Klamath Falls – A former drug investigator and current reserve officer were arrested this week after a drug task force found about 1,200 illegal marijuana plants growing on his property in southern Oregon.
Klamath County District Attorney Eve Costello said Peter Michael Shepherd, 63, faces criminal charges related to the illegal manufacture of marijuana and “engaging in a financial transaction on property derived from illegal activity,” The Herald and News reported.
Eric Smith, 41, who is accused of renting Shepherd property east of Klamath Falls to grow marijuana without permits, was also arrested Tuesday in Malin City Hall by the Klamath County Sheriff’s Office. Smith faces the same charges as Shepherd.
It was not immediately known if the men had lawyers to comment on their behalf.
Shepherd ran for the Klamath County Sheriff in 2012 and served in the sheriff’s office from 1990 to 2004 as a patrol officer and drug detective, among other positions. Since 2007, he has worked part-time in the Malin Police Department.

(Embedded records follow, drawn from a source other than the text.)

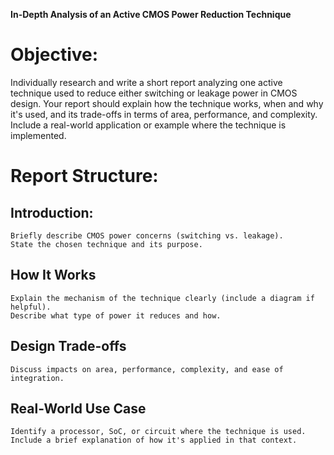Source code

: **In-Depth Analysis of an Active CMOS Power Reduction Technique**

# Objective:

Individually research and write a short report analyzing one active technique used to reduce either switching or leakage power in CMOS design. Your report should explain how the technique works, when and why it's used, and its trade-offs in terms of area, performance, and complexity. Include a real-world application or example where the technique is implemented.

# Report Structure:

## Introduction:

    Briefly describe CMOS power concerns (switching vs. leakage).
    State the chosen technique and its purpose.

## How It Works

    Explain the mechanism of the technique clearly (include a diagram if helpful).
    Describe what type of power it reduces and how.

## Design Trade-offs

    Discuss impacts on area, performance, complexity, and ease of integration.

## Real-World Use Case

    Identify a processor, SoC, or circuit where the technique is used.
    Include a brief explanation of how it's applied in that context.


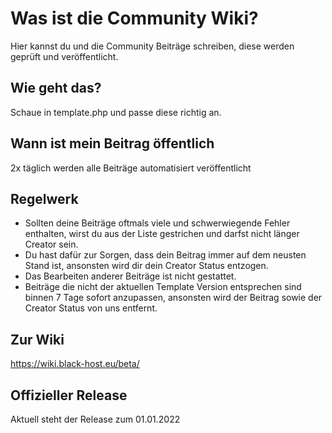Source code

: # Was ist die Community Wiki?
Hier kannst du und die Community Beiträge schreiben, diese werden geprüft und veröffentlicht.

## Wie geht das?
Schaue in template.php und passe diese richtig an.

## Wann ist mein Beitrag öffentlich
2x täglich werden alle Beiträge automatisiert veröffentlicht

## Regelwerk
- Sollten deine Beiträge oftmals viele und schwerwiegende Fehler enthalten, wirst du aus der Liste gestrichen und darfst nicht länger Creator sein.
- Du hast dafür zur Sorgen, dass dein Beitrag immer auf dem neusten Stand ist, ansonsten wird dir dein Creator Status entzogen.
- Das Bearbeiten anderer Beiträge ist nicht gestattet.
- Beiträge die nicht der aktuellen Template Version entsprechen sind binnen 7 Tage sofort anzupassen, ansonsten wird der Beitrag sowie der Creator Status von uns entfernt.

## Zur Wiki
https://wiki.black-host.eu/beta/

## Offizieller Release
Aktuell steht der Release zum 01.01.2022
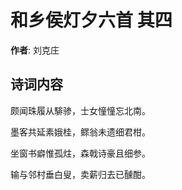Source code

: # 和乡侯灯夕六首  其四

**作者**: 刘克庄

## 诗词内容

颇闻珠履从騑骖，士女憧憧忘北南。

墨客共延素娥桂，鳏翁未遗细君柑。

坐窗书癖惟孤炷，森戟诗豪且细参。

输与邻村垂白叟，卖薪归去已醺酣。

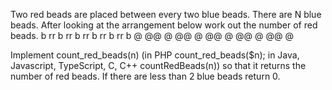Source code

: Two red beads are placed between every two blue beads. There are N blue beads. After looking at the arrangement below work out the number of red beads.
b rr b rr b rr b rr b rr b
@ @@ @ @@ @ @@ @ @@ @ @@ @

Implement count_red_beads(n) (in PHP count_red_beads($n); in Java, Javascript, TypeScript, C, C++ countRedBeads(n)) so that it returns the number of red beads.
If there are less than 2 blue beads return 0.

Malin Police Chief Ron Broussard said he put Shepherd on furlough on Tuesday.
The Klamath County Sheriff’s Office and Basin Interagency Drug Enforcement Team visited Shepherd’s rural property on September 16 after receiving information alleging illegal activity there. The documents said the plants growing on the site are part of a licensed cannabis operation run by Smith.
Investigators say there was no permit and the plants were not hemp.
Oregon Police Sgt. Cliff Barden, who is also BINET’s supervisor, said the property was leased to Smith, who was not licensed to grow hemp or marijuana on the site.
Barden said the farmer, Smith, has legal permission to grow hemp elsewhere.
According to police, Shepherd said Smith was growing legal cannabis on the property while he was fully licensed and in legal compliance. However, Bardeen said Shepherd did not verify the documents.
After test results from the Oregon State Police showed the plants were marijuana, Shepherd and Smith were indicted by a grand jury, according to Costello.
Local law enforcement is struggling to deal with illegal marijuana operations in southern Oregon. Last week, the Oregon legislature allocated $25 million to help law enforcement agencies and community organizations pay for dealing with thousands of illegal pot farms on an industrial scale.